Copy each line below that has "quad".

Data provided START

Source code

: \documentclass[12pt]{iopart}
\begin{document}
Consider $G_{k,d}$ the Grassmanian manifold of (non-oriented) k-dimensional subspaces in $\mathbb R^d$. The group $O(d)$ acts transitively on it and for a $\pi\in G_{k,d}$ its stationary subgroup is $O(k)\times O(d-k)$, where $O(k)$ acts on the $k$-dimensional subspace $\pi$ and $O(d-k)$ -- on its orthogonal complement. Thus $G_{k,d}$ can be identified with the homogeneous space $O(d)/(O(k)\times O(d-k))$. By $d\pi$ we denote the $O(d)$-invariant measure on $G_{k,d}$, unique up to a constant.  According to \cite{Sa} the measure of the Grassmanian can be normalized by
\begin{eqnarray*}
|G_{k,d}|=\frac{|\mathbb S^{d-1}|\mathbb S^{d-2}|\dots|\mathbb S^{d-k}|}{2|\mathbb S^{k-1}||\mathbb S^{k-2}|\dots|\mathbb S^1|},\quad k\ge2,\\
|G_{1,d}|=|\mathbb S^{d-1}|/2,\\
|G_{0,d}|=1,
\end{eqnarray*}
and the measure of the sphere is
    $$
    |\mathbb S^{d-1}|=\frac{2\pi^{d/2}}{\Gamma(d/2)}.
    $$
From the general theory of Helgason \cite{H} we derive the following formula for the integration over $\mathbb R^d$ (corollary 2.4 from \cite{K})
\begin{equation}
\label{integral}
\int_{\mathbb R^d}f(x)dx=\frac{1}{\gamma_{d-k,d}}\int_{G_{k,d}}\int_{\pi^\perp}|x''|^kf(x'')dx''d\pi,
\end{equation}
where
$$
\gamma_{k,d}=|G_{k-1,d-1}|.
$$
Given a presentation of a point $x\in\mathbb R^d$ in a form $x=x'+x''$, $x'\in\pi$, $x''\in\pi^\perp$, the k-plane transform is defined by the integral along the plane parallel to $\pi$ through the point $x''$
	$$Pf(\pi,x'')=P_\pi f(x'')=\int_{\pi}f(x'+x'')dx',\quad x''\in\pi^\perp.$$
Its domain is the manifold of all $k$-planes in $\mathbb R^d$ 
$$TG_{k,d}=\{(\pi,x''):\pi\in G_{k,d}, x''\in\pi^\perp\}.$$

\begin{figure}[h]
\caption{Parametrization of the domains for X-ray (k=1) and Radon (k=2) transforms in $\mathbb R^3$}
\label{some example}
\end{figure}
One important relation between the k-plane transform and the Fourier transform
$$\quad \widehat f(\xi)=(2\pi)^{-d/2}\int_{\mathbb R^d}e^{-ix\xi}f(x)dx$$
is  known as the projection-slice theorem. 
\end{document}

Data provided END

**Written answer:**
|G_{k,d}|=\frac{|\mathbb S^{d-1}|\mathbb S^{d-2}|\dots|\mathbb S^{d-k}|}{2|\mathbb S^{k-1}||\mathbb S^{k-2}|\dots|\mathbb S^1|},\quad k\ge2,\\
	$$Pf(\pi,x'')=P_\pi f(x'')=\int_{\pi}f(x'+x'')dx',\quad x''\in\pi^\perp.$$
$$\quad \widehat f(\xi)=(2\pi)^{-d/2}\int_{\mathbb R^d}e^{-ix\xi}f(x)dx$$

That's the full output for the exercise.